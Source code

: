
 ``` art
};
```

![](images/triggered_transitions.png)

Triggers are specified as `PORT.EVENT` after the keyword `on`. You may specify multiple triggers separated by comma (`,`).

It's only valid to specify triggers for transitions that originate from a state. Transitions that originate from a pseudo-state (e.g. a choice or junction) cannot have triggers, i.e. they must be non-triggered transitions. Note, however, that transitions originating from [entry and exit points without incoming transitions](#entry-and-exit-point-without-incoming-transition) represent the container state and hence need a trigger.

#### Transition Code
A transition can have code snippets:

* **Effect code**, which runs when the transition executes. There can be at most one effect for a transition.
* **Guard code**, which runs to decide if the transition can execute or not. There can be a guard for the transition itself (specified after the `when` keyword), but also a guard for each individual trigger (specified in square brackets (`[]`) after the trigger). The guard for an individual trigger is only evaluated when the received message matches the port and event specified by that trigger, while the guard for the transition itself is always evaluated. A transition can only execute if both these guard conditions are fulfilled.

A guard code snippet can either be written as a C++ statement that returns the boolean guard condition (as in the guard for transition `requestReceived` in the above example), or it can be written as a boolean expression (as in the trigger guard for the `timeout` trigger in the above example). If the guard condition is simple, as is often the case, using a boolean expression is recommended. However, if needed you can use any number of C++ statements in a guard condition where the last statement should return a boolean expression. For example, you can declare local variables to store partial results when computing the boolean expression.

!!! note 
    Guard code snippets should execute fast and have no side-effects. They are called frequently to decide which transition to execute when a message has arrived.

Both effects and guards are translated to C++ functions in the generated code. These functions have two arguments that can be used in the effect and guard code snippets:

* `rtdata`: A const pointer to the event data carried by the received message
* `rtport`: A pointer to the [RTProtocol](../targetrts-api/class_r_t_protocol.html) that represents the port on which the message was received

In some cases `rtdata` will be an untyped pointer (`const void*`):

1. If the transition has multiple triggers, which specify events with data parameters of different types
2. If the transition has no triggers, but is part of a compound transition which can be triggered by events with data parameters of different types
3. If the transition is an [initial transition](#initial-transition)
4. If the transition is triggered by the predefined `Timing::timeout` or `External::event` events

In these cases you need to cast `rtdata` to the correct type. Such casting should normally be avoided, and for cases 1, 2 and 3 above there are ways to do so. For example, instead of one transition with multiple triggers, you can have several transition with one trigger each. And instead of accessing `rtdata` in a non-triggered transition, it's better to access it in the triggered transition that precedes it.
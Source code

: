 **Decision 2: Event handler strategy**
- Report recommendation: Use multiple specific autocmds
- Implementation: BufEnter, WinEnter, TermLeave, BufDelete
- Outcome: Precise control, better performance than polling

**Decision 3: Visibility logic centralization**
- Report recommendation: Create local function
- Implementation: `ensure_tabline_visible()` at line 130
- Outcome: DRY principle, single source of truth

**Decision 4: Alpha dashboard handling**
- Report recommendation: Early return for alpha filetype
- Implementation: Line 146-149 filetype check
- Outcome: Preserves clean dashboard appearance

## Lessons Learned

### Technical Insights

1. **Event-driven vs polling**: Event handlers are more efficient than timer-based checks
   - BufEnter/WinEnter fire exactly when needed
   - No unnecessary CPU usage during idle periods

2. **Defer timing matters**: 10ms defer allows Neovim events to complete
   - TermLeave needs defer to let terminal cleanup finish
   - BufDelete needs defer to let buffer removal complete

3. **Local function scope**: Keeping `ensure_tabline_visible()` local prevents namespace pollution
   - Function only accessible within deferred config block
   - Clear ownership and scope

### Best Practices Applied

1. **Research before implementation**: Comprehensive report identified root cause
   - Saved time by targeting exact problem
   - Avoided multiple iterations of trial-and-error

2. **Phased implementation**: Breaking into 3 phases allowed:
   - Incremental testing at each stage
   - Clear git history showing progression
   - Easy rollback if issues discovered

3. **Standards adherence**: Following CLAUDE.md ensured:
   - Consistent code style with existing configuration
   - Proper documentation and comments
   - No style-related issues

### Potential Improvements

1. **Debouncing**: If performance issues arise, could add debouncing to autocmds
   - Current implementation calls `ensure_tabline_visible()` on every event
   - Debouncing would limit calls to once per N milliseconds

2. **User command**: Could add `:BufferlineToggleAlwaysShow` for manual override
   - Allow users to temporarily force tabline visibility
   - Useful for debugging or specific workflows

_ _ _ _ _ _ _

§ **Exercise aim**
Give back the lines of the data exactly as they are written, from the first line through the line containing "Triggers are specified".

§ **Task result**
Source code

:
 ``` art
};
```

![](images/triggered_transitions.png)

Triggers are specified as `PORT.EVENT` after the keyword `on`. You may specify multiple triggers separated by comma (`,`).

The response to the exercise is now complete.